3. Finalmente, ¿a quién empezó a hablar Jesús? El Evangelio dice que «mientras caminaba junto al mar de Galilea, vio a dos hermanos […] que echaban las redes al mar, pues eran pescadores. Les dijo: “Vengan tras de mí, los haré pescadores de hombres”» (Mt 4, 18-19). Los primeros destinatarios de la llamada fueron pescadores; no personas cuidadosamente seleccionadas con base en sus habilidades u hombres piadosos que estaban en el templo orando, sino gente común que trabajaba.

Notamos lo que Jesús les dice: los haré pescadores de hombres. Habla a los pescadores y usa un lenguaje comprensible para ellos. Los atrae a partir de su vida: los llama allí donde están y como son, para involucrarlos en su misma misión. «Y ellos inmediatamente dejaron las redes y lo siguieron» (v. 20). ¿Por qué inmediatamente? Sencillamente porque se sintieron atraídos. No fueron rápidos y dispuestos porque habían recibido una orden, sino porque habían sido atraídos por el amor. Para seguir a Jesús no bastan los buenos compromisos, es necesario escuchar todos los días su llamada. Sólo Él, que nos conoce y nos ama hasta el final, nos hace tomar la barca en el mar de la vida. Como lo hizo con aquellos discípulos que lo escucharon.

Por eso necesitamos su Palabra: escuchar, en medio de las miles de palabras de todos los días, esa Palabra que no nos habla de cosas, sino nos habla de vida.

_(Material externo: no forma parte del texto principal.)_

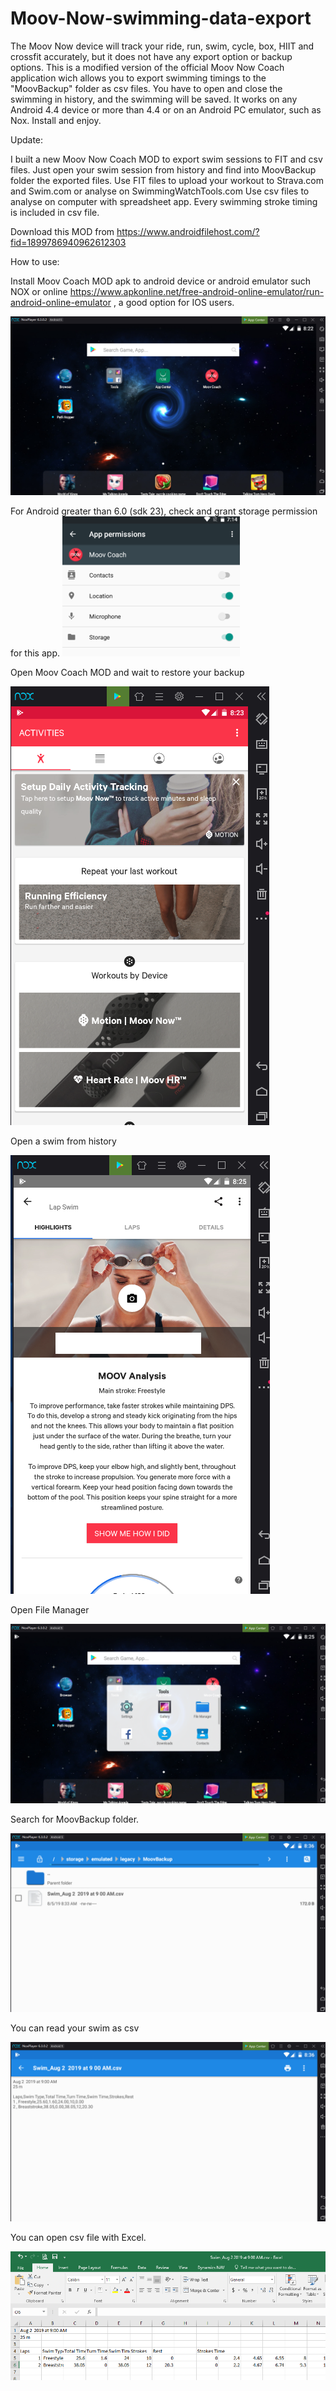 # Moov-Now-swimming-data-export
The Moov Now  device will track your ride, run, swim, cycle, box, HIIT and crossfit accurately, but it does not have any export option or backup options. This is a modified version of the official Moov Now Coach application wich allows you to export swimming timings to the "MoovBackup" folder as csv files. You have to open and close the swimming in history, and the swimming will be saved. It works on any Android 4.4 device or more than 4.4 or on an Android PC emulator, such as Nox. 
Install and enjoy.

Update:

  I built a new Moov Now Coach MOD to export swim sessions to FIT and csv files.
  Just open your swim session from history and find into MoovBackup folder the exported files.
  Use FIT files to upload your workout to Strava.com and Swim.com or analyse on SwimmingWatchTools.com
  Use csv files to analyse on computer with spreadsheet app.
  Every swimming stroke timing is included in csv file.

  Download this MOD from https://www.androidfilehost.com/?fid=1899786940962612303


How to use:

Install Moov Coach MOD apk to android device or android emulator such NOX or online 
https://www.apkonline.net/free-android-online-emulator/run-android-online-emulator ,
a good option for IOS users.


![alt text](https://github.com/uM0d/Moov-Now-swimming-data-export/blob/master/1.png)

For Android greater than 6.0 (sdk 23), check and grant storage permission for this app.
![alt text](https://github.com/uM0d/Moov-Now-swimming-data-export/blob/master/Permissions.png)

Open Moov Coach MOD and wait to restore your backup

![alt text](https://github.com/uM0d/Moov-Now-swimming-data-export/blob/master/2.png)

Open a swim from history

![alt text](https://github.com/uM0d/Moov-Now-swimming-data-export/blob/master/3.png)

Open File Manager

![alt text](https://github.com/uM0d/Moov-Now-swimming-data-export/blob/master/4.png)

Search for MoovBackup folder.

![alt text](https://github.com/uM0d/Moov-Now-swimming-data-export/blob/master/5.png)

You can read your swim as csv

![alt text](https://github.com/uM0d/Moov-Now-swimming-data-export/blob/master/6.png)

You can open csv file with Excel.

![alt text](https://github.com/uM0d/Moov-Now-swimming-data-export/blob/master/Strokes.png)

Queridos hermanos y hermanas, ¡hagamos espacio dentro de nosotros a la Palabra de Dios! Leamos cotidianamente algún versículo de la Biblia. Comencemos por el Evangelio: tengámoslo abierto en la mesita de noche en casa, llevémoslo en el bolsillo con nosotros o en la bolsa, veámoslo en el celular, dejemos cada día que nos inspire. Descubriremos que Dios está cerca de nosotros, que ilumina nuestras tinieblas y que con amor conduce nuestra vida.